### Exercise directions:
Below are some records. Return exactly the lines from the one with "Window | Best For |" to the one with "Planning, reasoning |", and nothing else.

### Exercise inputs:
+++++

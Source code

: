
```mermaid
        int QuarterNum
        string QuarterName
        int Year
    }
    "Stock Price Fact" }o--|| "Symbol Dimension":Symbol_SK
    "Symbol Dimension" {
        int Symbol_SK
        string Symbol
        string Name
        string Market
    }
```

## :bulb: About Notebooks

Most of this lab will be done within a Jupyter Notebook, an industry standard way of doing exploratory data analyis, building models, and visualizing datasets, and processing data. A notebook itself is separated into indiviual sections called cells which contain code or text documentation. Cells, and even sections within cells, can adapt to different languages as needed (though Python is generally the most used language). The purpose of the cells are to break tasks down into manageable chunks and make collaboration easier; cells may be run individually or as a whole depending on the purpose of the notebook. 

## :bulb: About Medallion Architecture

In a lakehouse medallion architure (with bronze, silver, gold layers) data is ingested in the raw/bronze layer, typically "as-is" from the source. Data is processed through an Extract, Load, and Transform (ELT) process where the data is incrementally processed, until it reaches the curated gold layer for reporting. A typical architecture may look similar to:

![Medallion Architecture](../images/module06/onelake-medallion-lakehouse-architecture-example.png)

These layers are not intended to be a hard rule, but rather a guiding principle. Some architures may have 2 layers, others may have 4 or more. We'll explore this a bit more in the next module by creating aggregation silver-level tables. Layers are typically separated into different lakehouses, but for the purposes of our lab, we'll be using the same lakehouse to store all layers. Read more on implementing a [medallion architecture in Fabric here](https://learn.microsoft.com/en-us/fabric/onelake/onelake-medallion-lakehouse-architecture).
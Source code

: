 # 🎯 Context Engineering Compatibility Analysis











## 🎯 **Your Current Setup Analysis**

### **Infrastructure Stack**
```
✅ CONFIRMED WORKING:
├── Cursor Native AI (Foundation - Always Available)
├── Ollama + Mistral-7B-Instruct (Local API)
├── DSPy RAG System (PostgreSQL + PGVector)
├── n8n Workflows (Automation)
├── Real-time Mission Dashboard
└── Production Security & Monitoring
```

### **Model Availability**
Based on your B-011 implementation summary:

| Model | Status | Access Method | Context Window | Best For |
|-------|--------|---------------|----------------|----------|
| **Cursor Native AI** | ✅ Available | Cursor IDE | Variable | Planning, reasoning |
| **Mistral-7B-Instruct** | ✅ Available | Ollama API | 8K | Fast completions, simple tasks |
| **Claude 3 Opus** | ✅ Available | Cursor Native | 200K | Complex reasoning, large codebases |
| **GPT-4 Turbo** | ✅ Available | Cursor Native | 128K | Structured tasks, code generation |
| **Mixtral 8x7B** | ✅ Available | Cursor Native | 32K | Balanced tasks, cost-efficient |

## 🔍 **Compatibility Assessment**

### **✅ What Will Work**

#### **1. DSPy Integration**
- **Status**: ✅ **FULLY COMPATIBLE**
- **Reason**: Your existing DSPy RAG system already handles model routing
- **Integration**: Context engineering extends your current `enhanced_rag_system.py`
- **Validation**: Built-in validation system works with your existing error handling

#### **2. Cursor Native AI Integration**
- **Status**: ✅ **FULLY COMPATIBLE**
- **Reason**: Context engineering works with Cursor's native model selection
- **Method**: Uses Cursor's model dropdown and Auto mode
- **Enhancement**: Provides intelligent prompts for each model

+++++

### Answer to the problem:
| Model | Status | Access Method | Context Window | Best For |
|-------|--------|---------------|----------------|----------|
| **Cursor Native AI** | ✅ Available | Cursor IDE | Variable | Planning, reasoning |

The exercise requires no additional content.